Work item => Each record that follows should be repeated exactly, minus any images.

(Rendered images with source text)

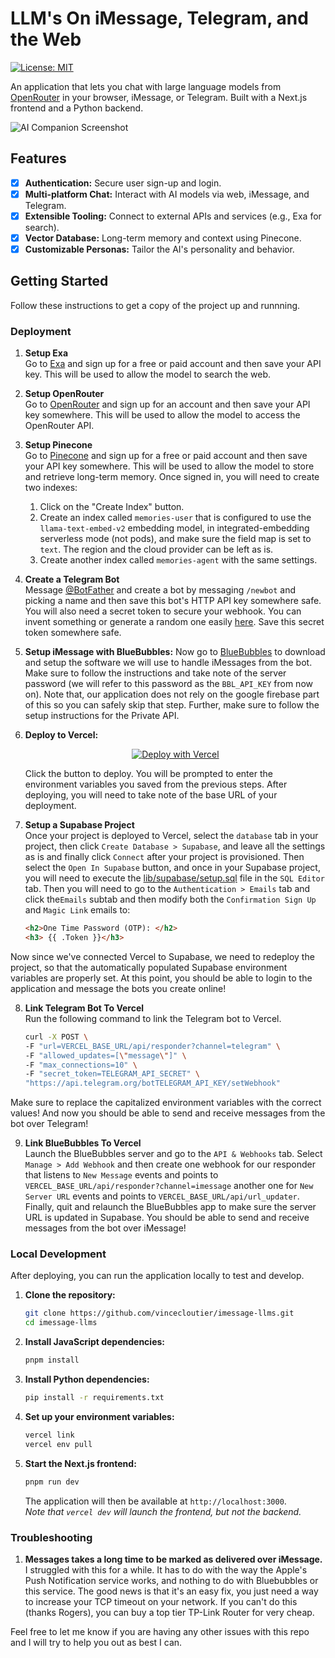 # LLM's On iMessage, Telegram, and the Web

[![License: MIT](https://img.shields.io/badge/License-MIT-yellow.svg)](https://opensource.org/licenses/MIT)

An application that lets you chat with large language models from [OpenRouter](https://openrouter.ai/models) in your browser, iMessage, or Telegram. Built with a Next.js frontend and a Python backend.

![AI Companion Screenshot](https://place-hold.it/1280x720?text=App+Screenshot+Here)

## Features
- [x] **Authentication:** Secure user sign-up and login.
- [x] **Multi-platform Chat:** Interact with AI models via web, iMessage, and Telegram.
- [x] **Extensible Tooling:** Connect to external APIs and services (e.g., Exa for search).
- [x] **Vector Database:** Long-term memory and context using Pinecone.
- [x] **Customizable Personas:** Tailor the AI's personality and behavior.

## Getting Started

Follow these instructions to get a copy of the project up and runnning.


### Deployment

1. **Setup Exa** <br>
 Go to [Exa](https://dashboard.exa.ai/login?redirect=/home) and sign up for a free or paid account and then save your API key. This will be used to allow the model to search the web.

2. **Setup OpenRouter** <br>
 Go to [OpenRouter](https://openrouter.ai/models) and sign up for an account and then save your API key somewhere. This will be used to allow the model to access the OpenRouter API.

3. **Setup Pinecone** <br>
 Go to [Pinecone](https://www.pinecone.io/pricing) and sign up for a free or paid account and then save your API key somewhere. This will be used to allow the model to store and retrieve long-term memory. Once signed in, you will need to create two indexes:
    1. Click on the "Create Index" button.
    2. Create an index called `memories-user` that is configured to use the `llama-text-embed-v2` embedding model, in integrated-embedding serverless mode (not pods), and make sure the field map is set to `text`. The region and the cloud provider can be left as is. 
    3. Create another index called `memories-agent` with the same settings.

4. **Create a Telegram Bot** <br>
 Message [@BotFather](https://t.me/BotFather) and create a bot by messaging `/newbot` and picking a name and then save this bot's HTTP API key somewhere safe. You will also need a secret token to secure your webhook. You can invent something or generate a random one easily [here](https://randomkeygen.com). Save this secret token somewhere safe.

5. **Setup iMessage with BlueBubbles:**
Now go to [BlueBubbles](https://bluebubbles.app/install/) to download and setup the software we will use to handle iMessages from the bot. Make sure to follow the instructions and take note of the server password (we will refer to this password as the `BBL_API_KEY` from now on). Note that, our application does not rely on the google firebase part of this so you can safely skip that step. Further, make sure to follow the setup instructions for the Private API.

6.  **Deploy to Vercel:**
    <div align="center">
      <a href="https://vercel.com/new/clone?repository-url=https://github.com/vincecloutier/imessage-llms&env=BBL_API_KEY,EXA_API_KEY,OPENROUTER_API_KEY,PINECONE_API_KEY,TELEGRAM_API_KEY,TELEGRAM_API_SECRET">
        <img src="https://vercel.com/button" alt="Deploy with Vercel"/>
      </a>
    </div>
    <p>Click the button to deploy. You will be prompted to enter the environment variables you saved from the previous steps. After deploying, you will need to take note of the base URL of your deployment.</p>

7. **Setup a Supabase Project** <br>
Once your project is deployed to Vercel, select the `database` tab in your project, then click `Create Database > Supabase`, and leave all the settings as is and finally click `Connect` after your project is provisioned. Then select the `Open In Supabase` button, and once in your Supabase project, you will need to execute the [lib/supabase/setup.sql](lib/supabase/setup.sql) file in the `SQL Editor` tab. Then you will need to go to the `Authentication > Emails` tab and click the`Emails` subtab and then modify both the `Confirmation Sign Up` and `Magic Link` emails to: 
    ```html
    <h2>One Time Password (OTP): </h2>
    <h3> {{ .Token }}</h3>
    ```
Now since we've connected Vercel to Supabase, we need to redeploy the project, so that the automatically populated Supabase environment variables are properly set. At this point, you should be able to login to the application and message the bots you create online!

8. **Link Telegram Bot To Vercel** <br>
Run the following command to link the Telegram bot to Vercel. 
    ```bash
    curl -X POST \
    -F "url=VERCEL_BASE_URL/api/responder?channel=telegram" \
    -F "allowed_updates=[\"message\"]" \
    -F "max_connections=10" \
    -F "secret_token=TELEGRAM_API_SECRET" \
    "https://api.telegram.org/botTELEGRAM_API_KEY/setWebhook"
    ```
Make sure to replace the capitalized environment variables with the correct values! And now you should be able to send and receive messages from the bot over Telegram!

9. **Link BlueBubbles To Vercel** <br>
Launch the BlueBubbles server and go to the `API & Webhooks` tab. Select `Manage > Add Webhook` and then create one webhook for our responder that listens to `New Message` events and points to `VERCEL_BASE_URL/api/responder?channel=imessage` another one for `New Server URL` events and points to `VERCEL_BASE_URL/api/url_updater`. Finally, quit and relaunch the BlueBubbles app to make sure the server URL is updated in Supabase. You should be able to send and receive messages from the bot over iMessage!

### Local Development
After deploying, you can run the application locally to test and develop.

1.  **Clone the repository:**
    ```bash
    git clone https://github.com/vincecloutier/imessage-llms.git
    cd imessage-llms
    ```

2.  **Install JavaScript dependencies:**
    ```bash
    pnpm install
    ```

3.  **Install Python dependencies:**
    ```bash
    pip install -r requirements.txt
    ```

4.  **Set up your environment variables:**
    ```bash
    vercel link
    vercel env pull
    ```

5.  **Start the Next.js frontend:**
    ```bash
    pnpm run dev
    ```
    The application will then be available at `http://localhost:3000`. <br> _Note that `vercel dev` will launch the frontend, but not the backend._


### Troubleshooting
1. **Messages takes a long time to be marked as delivered over iMessage.** <br>
I struggled with this for a while. It has to do with the way the Apple's Push Notification service works, and nothing to do with Bluebubbles or this service. The good news is that it's an easy fix, you just need a way to increase your TCP timeout on your network. If you can't do this (thanks Rogers), you can buy a top tier TP-Link Router for very cheap.

Feel free to let me know if you are having any other issues with this repo and I will try to help you out as best I can.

Task solution =>
 # LLM's On iMessage, Telegram, and the Web

[![License: MIT](https://img.shields.io/badge/License-MIT-yellow.svg)](https://opensource.org/licenses/MIT)

An application that lets you chat with large language models from [OpenRouter](https://openrouter.ai/models) in your browser, iMessage, or Telegram. Built with a Next.js frontend and a Python backend.

![AI Companion Screenshot](https://place-hold.it/1280x720?text=App+Screenshot+Here)

## Features
- [x] **Authentication:** Secure user sign-up and login.
- [x] **Multi-platform Chat:** Interact with AI models via web, iMessage, and Telegram.
- [x] **Extensible Tooling:** Connect to external APIs and services (e.g., Exa for search).
- [x] **Vector Database:** Long-term memory and context using Pinecone.
- [x] **Customizable Personas:** Tailor the AI's personality and behavior.

## Getting Started

Follow these instructions to get a copy of the project up and runnning.


### Deployment

1. **Setup Exa** <br>
 Go to [Exa](https://dashboard.exa.ai/login?redirect=/home) and sign up for a free or paid account and then save your API key. This will be used to allow the model to search the web.

2. **Setup OpenRouter** <br>
 Go to [OpenRouter](https://openrouter.ai/models) and sign up for an account and then save your API key somewhere. This will be used to allow the model to access the OpenRouter API.

3. **Setup Pinecone** <br>
 Go to [Pinecone](https://www.pinecone.io/pricing) and sign up for a free or paid account and then save your API key somewhere. This will be used to allow the model to store and retrieve long-term memory. Once signed in, you will need to create two indexes:
    1. Click on the "Create Index" button.
    2. Create an index called `memories-user` that is configured to use the `llama-text-embed-v2` embedding model, in integrated-embedding serverless mode (not pods), and make sure the field map is set to `text`. The region and the cloud provider can be left as is. 
    3. Create another index called `memories-agent` with the same settings.

4. **Create a Telegram Bot** <br>
 Message [@BotFather](https://t.me/BotFather) and create a bot by messaging `/newbot` and picking a name and then save this bot's HTTP API key somewhere safe. You will also need a secret token to secure your webhook. You can invent something or generate a random one easily [here](https://randomkeygen.com). Save this secret token somewhere safe.

5. **Setup iMessage with BlueBubbles:**
Now go to [BlueBubbles](https://bluebubbles.app/install/) to download and setup the software we will use to handle iMessages from the bot. Make sure to follow the instructions and take note of the server password (we will refer to this password as the `BBL_API_KEY` from now on). Note that, our application does not rely on the google firebase part of this so you can safely skip that step. Further, make sure to follow the setup instructions for the Private API.

6.  **Deploy to Vercel:**
    <div align="center">
      <a href="https://vercel.com/new/clone?repository-url=https://github.com/vincecloutier/imessage-llms&env=BBL_API_KEY,EXA_API_KEY,OPENROUTER_API_KEY,PINECONE_API_KEY,TELEGRAM_API_KEY,TELEGRAM_API_SECRET">
        <img src="https://vercel.com/button" alt="Deploy with Vercel"/>
      </a>
    </div>
    <p>Click the button to deploy. You will be prompted to enter the environment variables you saved from the previous steps. After deploying, you will need to take note of the base URL of your deployment.</p>

7. **Setup a Supabase Project** <br>
Once your project is deployed to Vercel, select the `database` tab in your project, then click `Create Database > Supabase`, and leave all the settings as is and finally click `Connect` after your project is provisioned. Then select the `Open In Supabase` button, and once in your Supabase project, you will need to execute the [lib/supabase/setup.sql](lib/supabase/setup.sql) file in the `SQL Editor` tab. Then you will need to go to the `Authentication > Emails` tab and click the`Emails` subtab and then modify both the `Confirmation Sign Up` and `Magic Link` emails to: 
    ```html
    <h2>One Time Password (OTP): </h2>
    <h3> {{ .Token }}</h3>
    ```
Now since we've connected Vercel to Supabase, we need to redeploy the project, so that the automatically populated Supabase environment variables are properly set. At this point, you should be able to login to the application and message the bots you create online!

8. **Link Telegram Bot To Vercel** <br>
Run the following command to link the Telegram bot to Vercel. 
    ```bash
    curl -X POST \
    -F "url=VERCEL_BASE_URL/api/responder?channel=telegram" \
    -F "allowed_updates=[\"message\"]" \
    -F "max_connections=10" \
    -F "secret_token=TELEGRAM_API_SECRET" \
    "https://api.telegram.org/botTELEGRAM_API_KEY/setWebhook"
    ```
Make sure to replace the capitalized environment variables with the correct values! And now you should be able to send and receive messages from the bot over Telegram!

9. **Link BlueBubbles To Vercel** <br>
Launch the BlueBubbles server and go to the `API & Webhooks` tab. Select `Manage > Add Webhook` and then create one webhook for our responder that listens to `New Message` events and points to `VERCEL_BASE_URL/api/responder?channel=imessage` another one for `New Server URL` events and points to `VERCEL_BASE_URL/api/url_updater`. Finally, quit and relaunch the BlueBubbles app to make sure the server URL is updated in Supabase. You should be able to send and receive messages from the bot over iMessage!

### Local Development
After deploying, you can run the application locally to test and develop.

1.  **Clone the repository:**
    ```bash
    git clone https://github.com/vincecloutier/imessage-llms.git
    cd imessage-llms
    ```

2.  **Install JavaScript dependencies:**
    ```bash
    pnpm install
    ```

3.  **Install Python dependencies:**
    ```bash
    pip install -r requirements.txt
    ```

4.  **Set up your environment variables:**
    ```bash
    vercel link
    vercel env pull
    ```

5.  **Start the Next.js frontend:**
    ```bash
    pnpm run dev
    ```
    The application will then be available at `http://localhost:3000`. <br> _Note that `vercel dev` will launch the frontend, but not the backend._


### Troubleshooting
1. **Messages takes a long time to be marked as delivered over iMessage.** <br>
I struggled with this for a while. It has to do with the way the Apple's Push Notification service works, and nothing to do with Bluebubbles or this service. The good news is that it's an easy fix, you just need a way to increase your TCP timeout on your network. If you can't do this (thanks Rogers), you can buy a top tier TP-Link Router for very cheap.

Feel free to let me know if you are having any other issues with this repo and I will try to help you out as best I can.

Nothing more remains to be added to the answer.